DALAM suatu kunjungan ke Madiun, Jawa Timur, Presiden Republik Indonesia Joko Widodo menegaskan pemerintah menetapkan porang menjadi salah satu komoditas pertanian unggulan baru untuk menopang kebutuhan pangan dalam negeri dan layak ekspor.
Presiden Jokowi menilai tanaman porang memiliki nilai jual yang sangat besar. Hal terlihat dari pasar yang masih terbuka lebar untuk digarap dalam negeri dan permintaan yang tinggi untuk pasar ekspor.
Data Dirjen Tanaman Pangan Kementan menyebutkan porang sudah diekspor ke 16 negara. Tiga negara terbesar adalah Cina, Thailand, dan Vietnam. Pada tahun 2020, jumlah porang yang diekspor sebanyak 19.800 ton dengan nilai Rp880 miliar.
Saat ini porang diekspor dalam bentuk irisan tipis kering yang harganya sekitar Rp55 ribu per kilogram. Selain itu, porang dikirim ke pasar luar negeri dalam bentuk tepung dengan nilai jual mencapai Rp100 ribu hingga Rp150 ribu per kilogram.
Porang yang masuk dalam klasifikasi umbi-umbian dengan nama marga Amorphophallus dapat diolah menjadi berbagai macam produk turunan, di antaranya berupa beras, mie, kwetiau, bakso, sosis, es krim dan lainnya. Nilai lebih porang lainnya adalah sebagai pilihan sumber karbohidrat pengganti beras.

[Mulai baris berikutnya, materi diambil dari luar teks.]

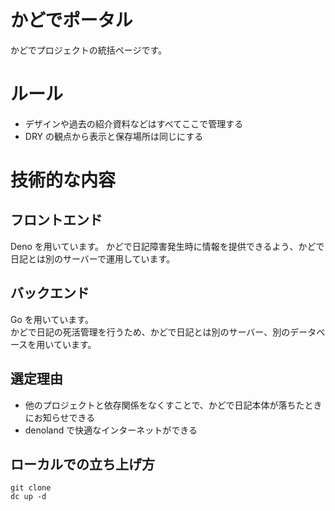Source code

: # かどでポータル

かどでプロジェクトの統括ページです。

# ルール

- デザインや過去の紹介資料などはすべてここで管理する
- DRY の観点から表示と保存場所は同じにする

# 技術的な内容

## フロントエンド

Deno を用いています。
かどで日記障害発生時に情報を提供できるよう、かどで日記とは別のサーバーで運用しています。

## バックエンド

Go を用いています。  
かどで日記の死活管理を行うため、かどで日記とは別のサーバー、別のデータベースを用いています。

## 選定理由

- 他のプロジェクトと依存関係をなくすことで、かどで日記本体が落ちたときにお知らせできる
- denoland で快適なインターネットができる

## ローカルでの立ち上げ方

```
git clone
dc up -d
```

Dengan mempertimbangkan nilai komersialnya yang tinggi, maka diperlukan tata kelola yang baik mulai dari hulu, budidaya, hingga hilir. Hal ini untuk menjamin kesinambungan pasar porang baik di dalam maupun di luar negeri.
Untuk mendorong pertumbuhan tanaman porang ini, bank bjb telah mengucurkan kredit untuk pembiayaan 100 hektare (ha) lahan porang di Jabar. Sesuai dengan kapasitas offtaker, saat ini lokasi tanaman porang yang dibiayai bank bjb berada di Kabupaten Subang, Majalengka, Garut, dan Bandung.
Pembiayaan lahan porang ini tidak cuma di Jabar, dalam waktu dekat bank bjb akan memperluasnya ke seluruh wilayah Indonesia. Berdasarkan data Kementerian Koordinator Bidang Perekonomian, dipetakan target luas lahan tanaman porang nasional tahun 2020 adalah 19.950 ha dan 2021 seluas 47.641 ha. Lahan tersebut tersebar di 15 provinsi dan ditargetkan maksimal pada 2024 menjadi 100.000 ha yang didukung industri hilir atau olahan dan pasarnya.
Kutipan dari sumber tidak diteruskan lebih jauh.